# Saturday in the "Tomudka"



## Kemo (Jun 22, 2008)

This was basically the maiden voyage of “Who ‘Noe? II”, after all the changes were finally completed (except the fuel filter).  Had a good day in the Tomoka Basin.  Couldn’t find live shrimp, and my buddy was with me, and he doesn’t do well with artificials, plus I wanted something for the dinner table.  Went to Wynn Dixie and bought a pound of fresh shrimp.  They were so big we had to cut them up, as they weighed 3 or 4 ounces each, but it was all they had.  Spent the first hour checking out the rig and making adjustments.  Then started fishing.  All in all, we caught 3 snook, 5 mangroves, 2 rays and 2 catfish.  Only took one photo, as I needed a little bragging material.  A 26 inch snook.  Funny, but we were at one of my mangrove holes and they were hitting our baits the instant they hit the water.  All of a sudden, the bite stopped.  We were fishing for the mangroves with small pieces of cut shrimp.  I told my buddy that those mangroves don’t just stop like that, that there’s something large in there that spooked them.  So, I put on a large piece of shrimp and tossed it out.   I loosened the drag, and the next thing I knew, I had something on that ran 40 or 50 yards from the boat.  5 or 6 minutes later, I got this guy in the boat.

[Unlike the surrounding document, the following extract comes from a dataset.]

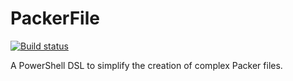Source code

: # PackerFile

[![Build status](https://ci.appveyor.com/api/projects/status/x99c8set691yoogm/branch/master?svg=true)](https://ci.appveyor.com/project/russellds/packerfile/branch/master)

A PowerShell DSL to simplify the creation of complex Packer files.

He jumped 6 or 7 times, and once when I had him close, he almost jumped into the boat.  When I got him along side and tried to pick him up with one hand underneath, he had more fight left in him.  I was trying to be gentle, but he had other ideas.  I now have a swollen finger where his fin got me right in the joint.  And he didn’t waste any time running away after I put him back in the water.  But I got the picture.  And got it while on the water, which was a first for me.  And by far the largest snook I ever caught.  Only went home with one keeper mangrove, but had great fun.  Back at the ramp, it started raining really hard just as we were strapping the boat down and we both got soaked.  BTW, I had separated half of the shrimp and stuffed them down in the ice in the cooler.  Made a real nice appetizer.  I had to thaw out another mangrove from the freezer to make a nice meal.  Yum, yum.



Kemo


----------



## choppercity47 (Jul 30, 2007)

Idk how some people catch snook on dead shrimp. If a live one doesn't flick from them they won't even consider it. I fish primarily for snook and have never caught one on dead bait yet I see them caught every year on it, has to be luck, nice one


----------



## Kemo (Jun 22, 2008)

Chopper, I've probably caught more fish than you can imagine on fresh shrimp, not live. Not frozen, as they are worthless. But go to the market and get fresh ones. Fish come into an area where other fish have been feeding on any kind of shrimp, where there's pieces and parts floating around, and they don't care if they're moving or not. It just seems to set them off. Probably half of all the reds I ever caught were on fresh, not live, shrimp. Same for drum, specs, bluefish, tripletail, cobia and mackerel. Give it a shot. I don't fish for any particular species, I just fish for fun and food, and I just happy to catch them. I have never eaten a snook, but if I ever catch a keeper during season, I will eat it. Just to see if it's as good as people say. I usually prefer a few mangroves when it comes to eating.

Kemo


----------



## Brett (Jul 16, 2008)

Yer' right Kemo, ya' can catch jest about anything on fresh dead shrimp.
And as a bit of trivia, when I was a kid, snook was a garbage fish.
The local name for snook was soapfish. If you cooked a snook whole,
the resultant meat has a strong taste of Ivory Soap.
It wasn't until filleting and skinning became the accepted method
of cleaning fish, that snook became a welcome addition to the dinner table.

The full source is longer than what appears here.